Background
In order to avoid long Java garbage collection pauses and avoid memory fragmentation Accumulo long ago resorted to using off heap memory to store and sort incoming data. This was accomplished using JNI and C++ STL maps with custom allocators.The main reason long GC pauses must be avoided is that it can cause Accumulo server processes to lose their lock in zookeeper and shut down. A secondary reason to avoid GC pauses is to keep the system responsive to queries.
With the release of the new G1 garbage collector in Java 7, I wanted to see how Accumulo performed storing and sorting its incoming data on the Java heap. This is accomplished by setting tserver.memory.maps.native.enabled to false.
Test Environment
I ran a set of experiments on a single node Accumulo instance to get a sense of how well G1 would work with the following environment.Variable | Value |
---|---|
Accumulo version | 1.5.0-SNAPSHOT circa 10/28 |
Java version | 7u9 |
Hadoop verions | 1.0.3 |
OS | RHEL 6 |
Compression | snappy |
Java GC options | -XX:+PrintCommandLineFlags -XX:+PrintGCDetails -XX:+UseG1GC |
# tablets | 64 |
Continuous ingest, an Accumulo test suite, was used to generate key value pairs for this experiment. Two continuous ingest processes were run for each test.
Test Results
Below are the results of running the test. A rate of zero means the test did not complete because a long Java GC pause caused the tablet server to die. No swapping occurred during these test.Map Memory | Java Heap | Native map | Ingest | Rate | Max Pause |
---|---|---|---|---|---|
6G | 1G | TRUE | 100M | 247,787 | 0.77s |
6G | 1G | TRUE | 202M | 232,894 | 0.98s |
2G | 1G | TRUE | 202M | 232,221 | 1.46s |
2G | 1G | TRUE | 100M | 230,562 | 0.08s |
2G | 6G | FALSE | 100M | 144,916 | 3.84s |
6G | 12G | FALSE | 100M | 144,790 | 10s |
2G | 6G | FALSE | 202M | 142,650 | 4.8s |
6G | 12G | FALSE | 202M | 141,658 | 10.54s |
6G | 8G | FALSE | 100M | 0 | > 30s |
2G | 4G | FALSE | 100M | 0 | > 30s |
Conclusion
From the test results two things are apparent. First the native C++ map is faster. Second, if the difference between the Java Heap size and the amount of memory Accumulo uses is too small then a long pause occurs. For example when the Java heap was 8G and Accumulo used 6G for ingest, the test failed.
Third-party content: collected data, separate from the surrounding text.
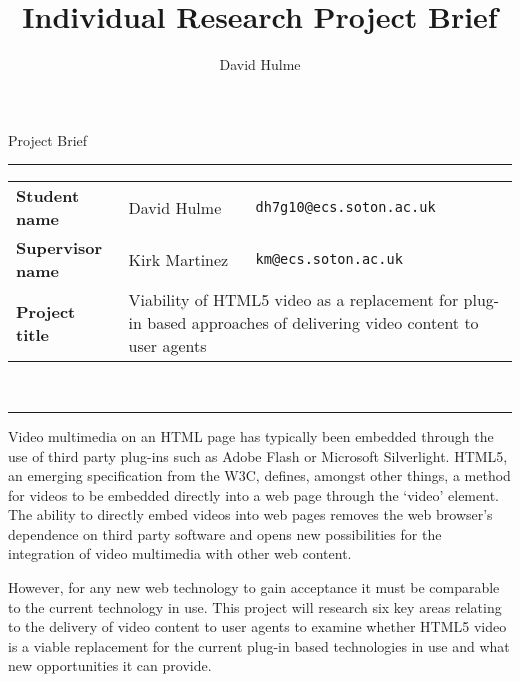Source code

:\documentclass[a4paper]{article}
\title{Individual Research Project Brief}
\author{David Hulme}
\begin{document}
\pagestyle{fancy}
\fancyhead{}
\fancyfoot{}
\fancyfoot[LO,LE]{\thepage}
\fancyfoot[RO, RE]{\today}

\begin{center}
\huge{Project Brief}\\
[1cm]
\end{center}
\hrule
\begin{tabular}{p{5cm}p{4cm}p{4cm}}
    
        \textbf{Student name}         & David Hulme   & \texttt{dh7g10@ecs.soton.ac.uk} \\ 
        \textbf{Supervisor name}      & Kirk Martinez & \texttt{km@ecs.soton.ac.uk}     \\ 
        \textbf{Project title} & \multicolumn{2}{p{10cm}}{Viability of HTML5 video as a replacement for plug-in based approaches of delivering video content to user agents} \\

\end{tabular} \\
[0.2cm]
\hrule
\vspace{0.4cm}
Video multimedia on an HTML page has typically been embedded through the use of third party plug-ins such as Adobe Flash or Microsoft Silverlight. HTML5, an emerging specification from the W3C, defines, amongst other things, a method for videos to be embedded directly into a web page through the `video' element. The ability to directly embed videos into web pages removes the web browser's dependence on third party software and opens new possibilities for the integration of video multimedia with other web content.

However, for any new web technology to gain acceptance it must be comparable to the current technology in use. This project will research six key areas relating to the delivery of video content to user agents to examine whether HTML5 video is a viable replacement for the current plug-in based technologies in use and what new opportunities it can provide.
\end{document}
I think the failures occurred because there were no good G1 heap regions to collect. All test had 64 tablets. Continuous ingest generates uniform data that spreads evenly across all tablets. Since writes continually go to all tablets, each G1 heap region will have data for each tablet. When one tablet is minor compacted this frees a little bit of memory in each heap region. When Java attempts to free memory there are a lot of heap regions with a little bit of free memory. Therefore G1 is forced to pick a set of these and copy live objects to newer heap regions. I suspect its this copying that eventually takes too long and causes a long pause.
In the cases where G1 did not fail the Java heap was much larger than the memory Accumulo used to store incoming data. In this case, I think there were older heap regions that were mostly free and quickly collected. With more memory, as maps are compacted older heap regions have less live objects.
So it seems Accumulo can be made to work with G1, but its slower and uses more memory.